(Beginning of Information given)
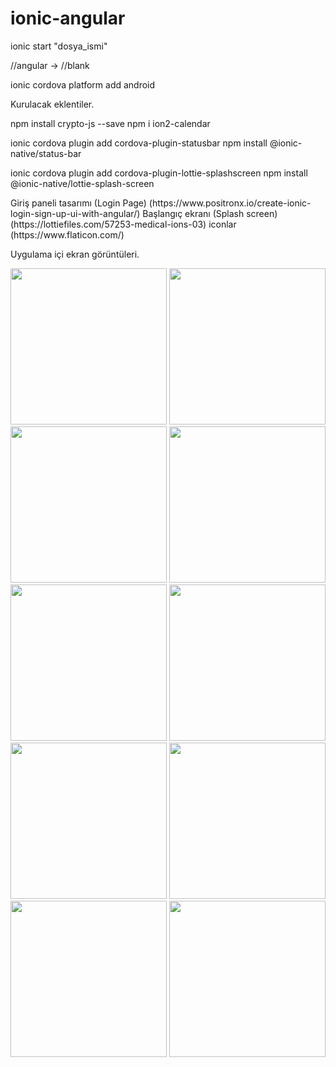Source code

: 
# ionic-angular


ionic start "dosya_ismi"

//angular -> //blank 

ionic cordova platform add android

Kurulacak eklentiler.

npm install crypto-js --save
npm i ion2-calendar


ionic cordova plugin add cordova-plugin-statusbar
npm install @ionic-native/status-bar


ionic cordova plugin add cordova-plugin-lottie-splashscreen
npm install @ionic-native/lottie-splash-screen


<p float="left">
Giriş paneli tasarımı (Login Page) (https://www.positronx.io/create-ionic-login-sign-up-ui-with-angular/)
Başlangıç ekranı (Splash screen)  (https://lottiefiles.com/57253-medical-ions-03)
iconlar (https://www.flaticon.com/)
</p>

Uygulama içi ekran görüntüleri.



<p float="left">
<img src="https://user-images.githubusercontent.com/83976212/117735910-24604d80-b1ff-11eb-80f3-a9b8d2a16b7c.jpg"  width="250" />


<img src="https://user-images.githubusercontent.com/83976212/117735917-27f3d480-b1ff-11eb-9781-f1c193ceeeae.jpg"  width="250" />

<img src="https://user-images.githubusercontent.com/83976212/117735923-2b875b80-b1ff-11eb-9db1-b152e38f3c49.jpg "  width="250" />

<img src="https://user-images.githubusercontent.com/83976212/117735932-30e4a600-b1ff-11eb-81fa-8f13f99ddacb.jpg "  width="250" />


<img src="https://user-images.githubusercontent.com/83976212/117735937-3215d300-b1ff-11eb-9c77-e1d692c782f5.jpg"  width="250" />

<img src="https://user-images.githubusercontent.com/83976212/117735954-3c37d180-b1ff-11eb-8ef2-e4b02c84e674.jpg"  width="250" />

<img src="https://user-images.githubusercontent.com/83976212/117735965-3f32c200-b1ff-11eb-85d9-b63fb0d6d78b.jpg "  width="250" />

<img src="https://user-images.githubusercontent.com/83976212/117735959-3d68fe80-b1ff-11eb-9b4b-a70dc63ca7b7.jpg"  width="250" />

<img src="https://user-images.githubusercontent.com/83976212/117736783-1e6b6c00-b201-11eb-90db-354a04c45763.jpg "  width="250" />

<img src="https://user-images.githubusercontent.com/83976212/117735971-3fcb5880-b1ff-11eb-8888-4ca733bdb367.jpg "  width="250" />
</p>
(End of Information given)
**What to do**.
Could you return all lines from the data above that contain the string "native"?

**Reply to the task**.
npm install @ionic-native/status-bar
npm install @ionic-native/lottie-splash-screen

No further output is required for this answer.